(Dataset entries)
* * * * *

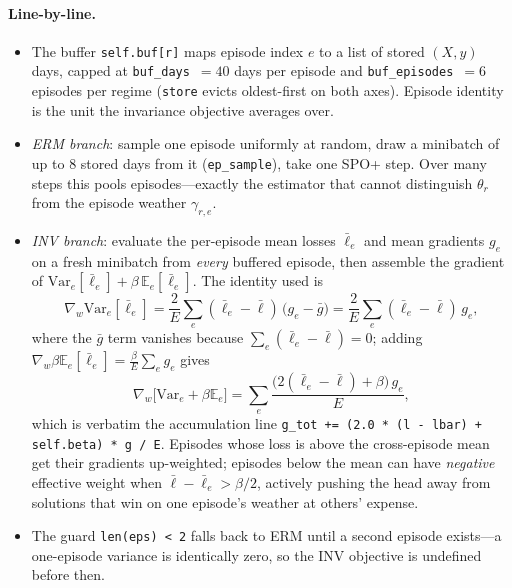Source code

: \documentclass[11pt,a4paper]{article}
\theoremstyle{definition}
\theoremstyle{plain}
\newcommand{\E}{\mathbb{E}}
\newcommand{\Var}{\mathrm{Var}}
\begin{document}
\paragraph{Line-by-line.}
\begin{itemize}
  \item The buffer \texttt{self.buf[r]} maps episode index $e$ to a list of
        stored $(X, y)$ days, capped at \texttt{buf\_days}~$=40$ days per
        episode and \texttt{buf\_episodes}~$=6$ episodes per regime
        (\texttt{store} evicts oldest-first on both axes). Episode identity
        is the unit the invariance objective averages over.
  \item \emph{ERM branch}: sample one episode uniformly at random, draw a
        minibatch of up to 8 stored days from it (\texttt{ep\_sample}), take
        one SPO+ step. Over many steps this pools episodes---exactly the
        estimator that cannot distinguish $\theta_r$ from the episode
        weather $\gamma_{r,e}$.
  \item \emph{INV branch}: evaluate the per-episode mean losses $\bar\ell_e$
        and mean gradients $g_e$ on a fresh minibatch from \emph{every}
        buffered episode, then assemble the gradient of
        $\Var_e[\bar\ell_e] + \beta\, \E_e[\bar\ell_e]$. The identity used
        is
        \[
          \nabla_w \Var_e[\bar\ell_e]
          = \frac{2}{E} \sum_e (\bar\ell_e - \bar\ell)\,
            \big(g_e - \bar g\big)
          = \frac{2}{E} \sum_e (\bar\ell_e - \bar\ell)\, g_e,
        \]
        where the $\bar g$ term vanishes because
        $\sum_e (\bar\ell_e - \bar\ell) = 0$; adding
        $\nabla_w \beta \E_e[\bar\ell_e] = \frac{\beta}{E}\sum_e g_e$ gives
        \[
          \nabla_w \big[\Var_e + \beta \E_e\big]
          = \sum_e \frac{\big(2(\bar\ell_e - \bar\ell) + \beta\big)\, g_e}{E},
        \]
        which is verbatim the accumulation line
        \texttt{g\_tot += (2.0 * (l - lbar) + self.beta) * g / E}. Episodes
        whose loss is above the cross-episode mean get their gradients
        up-weighted; episodes below the mean can have \emph{negative}
        effective weight when $\bar\ell - \bar\ell_e > \beta/2$, actively
        pushing the head away from solutions that win on one episode's
        weather at others' expense.
  \item The guard \texttt{len(eps) < 2} falls back to ERM until a second
        episode exists---a one-episode variance is identically zero, so the
        INV objective is undefined before then.
\end{itemize}
\end{document}
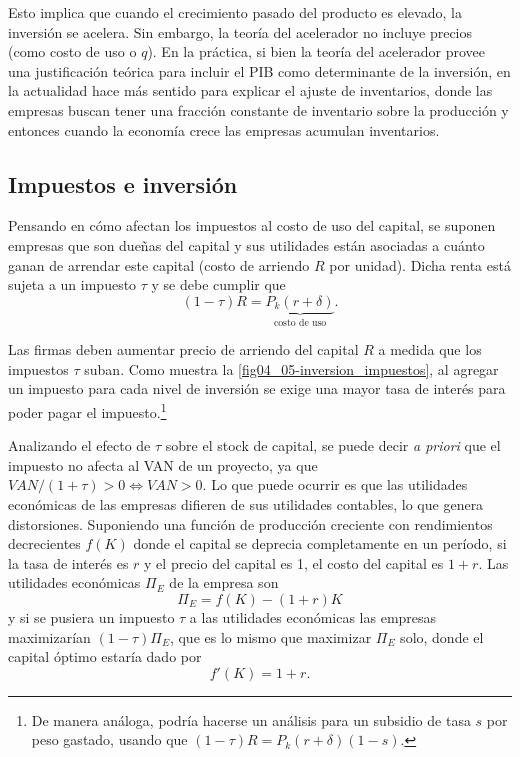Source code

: \documentclass[DeGregorioResumen]{subfiles}
\begin{document}
Esto implica que cuando el crecimiento pasado del producto es elevado, la inversión se acelera. Sin embargo, la teoría del acelerador no incluye precios (como costo de uso o $q$). En la práctica, si bien la teoría del acelerador provee una justificación teórica para incluir el PIB como determinante de la inversión, en la actualidad hace más sentido para explicar el ajuste de inventarios, donde las empresas buscan tener una fracción constante de inventario sobre la producción y entonces cuando la economía crece las empresas acumulan inventarios.

\subsection{Impuestos e inversión}

Pensando en cómo afectan los impuestos al costo de uso del capital, se suponen empresas que son dueñas del capital y sus utilidades están asociadas a cuánto ganan de arrendar este capital (costo de arriendo $R$ por unidad). Dicha renta está sujeta a un impuesto $\tau$ y se debe cumplir que
\begin{equation*}
(1-\tau)R=\underbrace{P_k(r+\delta)}_{\text{costo de uso}}.
\end{equation*}

Las firmas deben aumentar precio de arriendo del capital $R$ a medida que los impuestos $\tau$ suban. Como muestra la \autoref{fig04_05-inversion_impuestos}, al agregar un impuesto para cada nivel de inversión se exige una mayor tasa de interés para poder pagar el impuesto.\footnote{De manera análoga, podría hacerse un análisis para un subsidio de tasa $s$ por peso gastado, usando que $(1-\tau)R= P_k(r+\delta)(1-s)$.}



Analizando el efecto de $\tau$ sobre el stock de capital, se puede decir \textit{a priori} que el impuesto no afecta al VAN de un proyecto, ya que $VAN/(1+\tau)>0 \iff VAN>0 $. Lo que puede ocurrir es que las utilidades económicas de las empresas difieren de sus utilidades contables, lo que genera distorsiones. Suponiendo una función de producción creciente con rendimientos decrecientes $f(K)$ donde el capital se deprecia completamente en un período, si la tasa de interés es $r$ y el precio del capital es 1, el costo del capital es $1+r$. Las utilidades económicas $\Pi_E$ de la empresa son
\begin{equation*}
\Pi_E = f(K) - (1+r)K
\end{equation*}
y si se pusiera un impuesto $\tau$ a las utilidades económicas las empresas maximizarían $(1-\tau)\Pi_E$, que es lo mismo que maximizar $\Pi_E$ solo, donde el capital óptimo estaría dado por
\begin{equation}
f'(K)=1+r.
\end{equation}
\end{document}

* * * * *

◆ EXERCISE ◆
Pictures are to be left out; all other data must be returned exactly.

◆ OUTPUT OF THE TASK ◆
Source code

: \documentclass[11pt,a4paper]{article}
\theoremstyle{definition}
\theoremstyle{plain}
\newcommand{\E}{\mathbb{E}}
\newcommand{\Var}{\mathrm{Var}}
\begin{document}
\paragraph{Line-by-line.}
\begin{itemize}
  \item The buffer \texttt{self.buf[r]} maps episode index $e$ to a list of
        stored $(X, y)$ days, capped at \texttt{buf\_days}~$=40$ days per
        episode and \texttt{buf\_episodes}~$=6$ episodes per regime
        (\texttt{store} evicts oldest-first on both axes). Episode identity
        is the unit the invariance objective averages over.
  \item \emph{ERM branch}: sample one episode uniformly at random, draw a
        minibatch of up to 8 stored days from it (\texttt{ep\_sample}), take
        one SPO+ step. Over many steps this pools episodes---exactly the
        estimator that cannot distinguish $\theta_r$ from the episode
        weather $\gamma_{r,e}$.
  \item \emph{INV branch}: evaluate the per-episode mean losses $\bar\ell_e$
        and mean gradients $g_e$ on a fresh minibatch from \emph{every}
        buffered episode, then assemble the gradient of
        $\Var_e[\bar\ell_e] + \beta\, \E_e[\bar\ell_e]$. The identity used
        is
        \[
          \nabla_w \Var_e[\bar\ell_e]
          = \frac{2}{E} \sum_e (\bar\ell_e - \bar\ell)\,
            \big(g_e - \bar g\big)
          = \frac{2}{E} \sum_e (\bar\ell_e - \bar\ell)\, g_e,
        \]
        where the $\bar g$ term vanishes because
        $\sum_e (\bar\ell_e - \bar\ell) = 0$; adding
        $\nabla_w \beta \E_e[\bar\ell_e] = \frac{\beta}{E}\sum_e g_e$ gives
        \[
          \nabla_w \big[\Var_e + \beta \E_e\big]
          = \sum_e \frac{\big(2(\bar\ell_e - \bar\ell) + \beta\big)\, g_e}{E},
        \]
        which is verbatim the accumulation line
        \texttt{g\_tot += (2.0 * (l - lbar) + self.beta) * g / E}. Episodes
        whose loss is above the cross-episode mean get their gradients
        up-weighted; episodes below the mean can have \emph{negative}
        effective weight when $\bar\ell - \bar\ell_e > \beta/2$, actively
        pushing the head away from solutions that win on one episode's
        weather at others' expense.
  \item The guard \texttt{len(eps) < 2} falls back to ERM until a second
        episode exists---a one-episode variance is identically zero, so the
        INV objective is undefined before then.
\end{itemize}
\end{document}
Source code

: \documentclass[DeGregorioResumen]{subfiles}
\begin{document}
Esto implica que cuando el crecimiento pasado del producto es elevado, la inversión se acelera. Sin embargo, la teoría del acelerador no incluye precios (como costo de uso o $q$). En la práctica, si bien la teoría del acelerador provee una justificación teórica para incluir el PIB como determinante de la inversión, en la actualidad hace más sentido para explicar el ajuste de inventarios, donde las empresas buscan tener una fracción constante de inventario sobre la producción y entonces cuando la economía crece las empresas acumulan inventarios.

\subsection{Impuestos e inversión}

Pensando en cómo afectan los impuestos al costo de uso del capital, se suponen empresas que son dueñas del capital y sus utilidades están asociadas a cuánto ganan de arrendar este capital (costo de arriendo $R$ por unidad). Dicha renta está sujeta a un impuesto $\tau$ y se debe cumplir que
\begin{equation*}
(1-\tau)R=\underbrace{P_k(r+\delta)}_{\text{costo de uso}}.
\end{equation*}

Las firmas deben aumentar precio de arriendo del capital $R$ a medida que los impuestos $\tau$ suban. Como muestra la \autoref{fig04_05-inversion_impuestos}, al agregar un impuesto para cada nivel de inversión se exige una mayor tasa de interés para poder pagar el impuesto.\footnote{De manera análoga, podría hacerse un análisis para un subsidio de tasa $s$ por peso gastado, usando que $(1-\tau)R= P_k(r+\delta)(1-s)$.}



Analizando el efecto de $\tau$ sobre el stock de capital, se puede decir \textit{a priori} que el impuesto no afecta al VAN de un proyecto, ya que $VAN/(1+\tau)>0 \iff VAN>0 $. Lo que puede ocurrir es que las utilidades económicas de las empresas difieren de sus utilidades contables, lo que genera distorsiones. Suponiendo una función de producción creciente con rendimientos decrecientes $f(K)$ donde el capital se deprecia completamente en un período, si la tasa de interés es $r$ y el precio del capital es 1, el costo del capital es $1+r$. Las utilidades económicas $\Pi_E$ de la empresa son
\begin{equation*}
\Pi_E = f(K) - (1+r)K
\end{equation*}
y si se pusiera un impuesto $\tau$ a las utilidades económicas las empresas maximizarían $(1-\tau)\Pi_E$, que es lo mismo que maximizar $\Pi_E$ solo, donde el capital óptimo estaría dado por
\begin{equation}
f'(K)=1+r.
\end{equation}
\end{document}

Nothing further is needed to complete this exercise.